Força Maior

“Força Maior”- “Force Majeure”, Suécia, 2014

Direção: Ruben Oslund

Oferecimento Arezzo

Montanhas altas cobertas pela neve fresca da manhã e o sol que faz tudo cintilar são o cenário ideal para aquela família sueca, em férias nos Alpes franceses.

Um fotógrafo aparece e faz o grupo familiar, meio constrangido, encenar união, afeto e carinho:

“- Juntem as cabeças! Sorriam!”

Esse ritual faz parte do pacote das férias, que a mãe Ebba (Lisa Loven Kongli) explica para outra hóspede do hotel:

“- Meu marido tem trabalhado muito, então achamos bom sair alguns dias com as crianças.”

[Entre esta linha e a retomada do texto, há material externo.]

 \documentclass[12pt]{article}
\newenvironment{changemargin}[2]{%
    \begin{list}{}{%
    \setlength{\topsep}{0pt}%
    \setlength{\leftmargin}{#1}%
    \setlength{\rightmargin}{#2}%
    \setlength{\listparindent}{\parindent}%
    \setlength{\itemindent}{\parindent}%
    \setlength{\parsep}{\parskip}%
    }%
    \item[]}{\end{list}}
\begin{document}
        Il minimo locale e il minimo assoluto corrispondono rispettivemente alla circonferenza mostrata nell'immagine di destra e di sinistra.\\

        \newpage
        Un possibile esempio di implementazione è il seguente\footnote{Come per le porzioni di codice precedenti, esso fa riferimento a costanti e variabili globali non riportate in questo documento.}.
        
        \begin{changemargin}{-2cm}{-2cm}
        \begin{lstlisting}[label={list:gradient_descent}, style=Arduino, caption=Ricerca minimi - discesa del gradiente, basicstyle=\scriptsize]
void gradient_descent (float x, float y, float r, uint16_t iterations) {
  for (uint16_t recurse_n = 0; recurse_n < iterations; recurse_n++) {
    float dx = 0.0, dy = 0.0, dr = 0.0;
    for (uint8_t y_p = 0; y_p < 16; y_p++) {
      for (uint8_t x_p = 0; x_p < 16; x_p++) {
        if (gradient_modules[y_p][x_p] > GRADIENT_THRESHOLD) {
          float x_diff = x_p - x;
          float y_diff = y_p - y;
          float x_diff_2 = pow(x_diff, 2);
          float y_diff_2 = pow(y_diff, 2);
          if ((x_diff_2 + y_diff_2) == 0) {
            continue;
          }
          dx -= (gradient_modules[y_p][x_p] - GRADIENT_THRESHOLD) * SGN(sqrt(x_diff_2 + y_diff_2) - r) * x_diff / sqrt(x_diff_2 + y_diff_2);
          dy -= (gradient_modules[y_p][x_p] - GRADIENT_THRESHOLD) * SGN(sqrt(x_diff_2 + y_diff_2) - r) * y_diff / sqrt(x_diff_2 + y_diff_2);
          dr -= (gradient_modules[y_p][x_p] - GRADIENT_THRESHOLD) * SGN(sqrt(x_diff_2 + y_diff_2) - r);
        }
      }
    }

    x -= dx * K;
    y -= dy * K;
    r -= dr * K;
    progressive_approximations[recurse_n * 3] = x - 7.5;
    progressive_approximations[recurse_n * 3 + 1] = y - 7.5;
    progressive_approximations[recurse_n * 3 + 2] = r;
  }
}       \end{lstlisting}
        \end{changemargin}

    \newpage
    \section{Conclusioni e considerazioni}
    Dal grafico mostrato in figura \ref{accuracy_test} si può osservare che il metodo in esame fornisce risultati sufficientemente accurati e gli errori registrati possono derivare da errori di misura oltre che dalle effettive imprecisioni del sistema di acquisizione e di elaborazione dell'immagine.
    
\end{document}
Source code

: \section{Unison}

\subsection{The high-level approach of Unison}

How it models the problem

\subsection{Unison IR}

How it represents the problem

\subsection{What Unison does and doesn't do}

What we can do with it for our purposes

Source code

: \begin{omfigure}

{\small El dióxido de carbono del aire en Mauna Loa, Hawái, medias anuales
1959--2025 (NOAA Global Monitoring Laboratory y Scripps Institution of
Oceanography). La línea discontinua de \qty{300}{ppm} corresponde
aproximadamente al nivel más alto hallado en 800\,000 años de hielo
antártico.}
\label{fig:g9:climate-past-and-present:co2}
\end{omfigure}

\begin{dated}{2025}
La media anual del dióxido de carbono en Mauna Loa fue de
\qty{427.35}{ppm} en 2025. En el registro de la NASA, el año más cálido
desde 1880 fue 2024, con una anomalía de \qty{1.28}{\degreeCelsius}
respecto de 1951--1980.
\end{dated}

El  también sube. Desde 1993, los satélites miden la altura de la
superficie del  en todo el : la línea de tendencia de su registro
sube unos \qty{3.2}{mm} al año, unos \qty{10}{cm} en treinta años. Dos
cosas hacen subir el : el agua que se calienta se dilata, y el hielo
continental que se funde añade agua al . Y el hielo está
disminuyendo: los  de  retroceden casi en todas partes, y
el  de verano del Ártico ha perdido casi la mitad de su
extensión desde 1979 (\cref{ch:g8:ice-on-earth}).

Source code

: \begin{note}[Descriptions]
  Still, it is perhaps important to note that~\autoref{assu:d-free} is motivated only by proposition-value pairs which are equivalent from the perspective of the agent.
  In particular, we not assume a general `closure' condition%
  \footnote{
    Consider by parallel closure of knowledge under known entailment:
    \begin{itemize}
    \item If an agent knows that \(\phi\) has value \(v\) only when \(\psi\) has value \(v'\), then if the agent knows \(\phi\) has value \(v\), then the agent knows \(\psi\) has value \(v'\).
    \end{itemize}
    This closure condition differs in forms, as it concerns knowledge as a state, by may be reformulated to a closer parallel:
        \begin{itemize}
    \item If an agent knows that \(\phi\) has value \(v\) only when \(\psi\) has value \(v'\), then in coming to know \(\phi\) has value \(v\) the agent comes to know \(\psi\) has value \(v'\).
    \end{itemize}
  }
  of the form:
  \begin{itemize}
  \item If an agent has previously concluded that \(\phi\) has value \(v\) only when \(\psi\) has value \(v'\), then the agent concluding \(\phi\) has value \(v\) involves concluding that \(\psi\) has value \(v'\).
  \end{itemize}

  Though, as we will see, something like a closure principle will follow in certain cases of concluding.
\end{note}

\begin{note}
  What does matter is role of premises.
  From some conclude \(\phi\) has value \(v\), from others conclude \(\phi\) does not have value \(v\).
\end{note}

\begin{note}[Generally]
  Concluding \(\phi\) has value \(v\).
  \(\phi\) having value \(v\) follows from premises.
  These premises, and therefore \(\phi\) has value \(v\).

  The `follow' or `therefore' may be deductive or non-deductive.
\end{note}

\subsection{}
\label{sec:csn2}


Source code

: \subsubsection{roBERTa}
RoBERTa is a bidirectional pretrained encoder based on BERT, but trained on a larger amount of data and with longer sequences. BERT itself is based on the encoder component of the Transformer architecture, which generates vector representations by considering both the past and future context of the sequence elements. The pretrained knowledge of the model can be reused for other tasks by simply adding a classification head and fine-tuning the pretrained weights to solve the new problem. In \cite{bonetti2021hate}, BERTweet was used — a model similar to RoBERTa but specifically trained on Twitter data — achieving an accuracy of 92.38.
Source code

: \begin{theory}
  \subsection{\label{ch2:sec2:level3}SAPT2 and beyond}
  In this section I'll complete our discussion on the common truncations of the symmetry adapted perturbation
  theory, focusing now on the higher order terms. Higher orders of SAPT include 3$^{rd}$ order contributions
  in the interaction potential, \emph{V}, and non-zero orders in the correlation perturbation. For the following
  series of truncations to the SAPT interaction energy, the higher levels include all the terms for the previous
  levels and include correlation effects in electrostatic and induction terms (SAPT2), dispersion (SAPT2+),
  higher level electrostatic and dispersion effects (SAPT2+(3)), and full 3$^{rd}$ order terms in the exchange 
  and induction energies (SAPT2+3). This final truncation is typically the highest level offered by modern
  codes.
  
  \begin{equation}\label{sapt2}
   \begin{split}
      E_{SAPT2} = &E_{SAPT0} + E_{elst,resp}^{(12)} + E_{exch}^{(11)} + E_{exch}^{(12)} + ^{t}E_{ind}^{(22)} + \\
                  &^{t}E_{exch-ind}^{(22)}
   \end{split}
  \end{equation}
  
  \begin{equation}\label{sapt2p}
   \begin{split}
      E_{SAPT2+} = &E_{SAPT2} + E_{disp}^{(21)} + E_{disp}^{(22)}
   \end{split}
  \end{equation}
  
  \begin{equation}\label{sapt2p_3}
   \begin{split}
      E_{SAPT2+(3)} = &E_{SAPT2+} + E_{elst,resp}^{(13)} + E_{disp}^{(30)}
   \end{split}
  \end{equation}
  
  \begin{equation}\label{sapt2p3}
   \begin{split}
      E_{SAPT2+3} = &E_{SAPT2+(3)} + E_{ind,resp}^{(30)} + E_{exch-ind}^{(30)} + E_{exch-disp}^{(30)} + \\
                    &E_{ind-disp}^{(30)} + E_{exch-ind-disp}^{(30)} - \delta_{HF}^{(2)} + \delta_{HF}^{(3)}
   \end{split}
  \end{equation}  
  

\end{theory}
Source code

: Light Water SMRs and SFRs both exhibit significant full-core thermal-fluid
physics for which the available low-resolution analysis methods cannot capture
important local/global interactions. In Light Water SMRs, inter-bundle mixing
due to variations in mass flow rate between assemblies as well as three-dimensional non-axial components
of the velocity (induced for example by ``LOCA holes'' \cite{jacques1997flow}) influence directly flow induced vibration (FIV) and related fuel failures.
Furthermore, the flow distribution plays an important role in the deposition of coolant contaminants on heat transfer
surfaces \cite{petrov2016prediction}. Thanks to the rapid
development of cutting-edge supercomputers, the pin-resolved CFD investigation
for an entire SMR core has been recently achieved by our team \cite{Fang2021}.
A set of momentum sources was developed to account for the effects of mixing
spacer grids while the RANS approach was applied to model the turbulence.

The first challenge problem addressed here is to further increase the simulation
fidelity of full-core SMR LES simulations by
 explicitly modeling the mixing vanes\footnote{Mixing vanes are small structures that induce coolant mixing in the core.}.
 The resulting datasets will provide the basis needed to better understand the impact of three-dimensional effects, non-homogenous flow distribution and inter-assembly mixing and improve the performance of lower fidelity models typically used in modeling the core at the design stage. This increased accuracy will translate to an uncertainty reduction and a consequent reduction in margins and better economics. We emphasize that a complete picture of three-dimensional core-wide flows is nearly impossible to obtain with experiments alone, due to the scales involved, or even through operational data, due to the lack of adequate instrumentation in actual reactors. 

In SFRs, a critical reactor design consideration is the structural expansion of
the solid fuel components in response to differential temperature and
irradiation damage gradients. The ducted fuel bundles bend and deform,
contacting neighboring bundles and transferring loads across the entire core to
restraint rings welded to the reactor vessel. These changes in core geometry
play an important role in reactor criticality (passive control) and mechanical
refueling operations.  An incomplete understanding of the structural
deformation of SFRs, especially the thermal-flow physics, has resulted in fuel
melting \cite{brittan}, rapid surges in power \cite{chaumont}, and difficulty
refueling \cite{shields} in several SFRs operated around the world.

E, na segunda manhã, lá vai outra vez a família para as pistas, o pai sempre na frente, seguido pelo menino menor e a menina e a mãe atrás, protetora.

Hora do almoço, eles relaxam no terraço do restaurante, ao sol. É quando acontece algo inesperado.

Numa estação de esqui como aquela, todos sabem que os pisteiros detonam avalanches com dinamite, em lugares onde as pessoas não esquiam. Por isso, todos no terraço sacam seus celulares para fotografar aquele espetáculo inusitado, bem na montanha em frente. Nada parece perigoso mas fantástico.

A neve desce pela encosta, avolumando-se e a avalanche não para mas continua vindo, assustadoramente, para cima dos turistas. Alguns já se levantam das cadeiras e correm.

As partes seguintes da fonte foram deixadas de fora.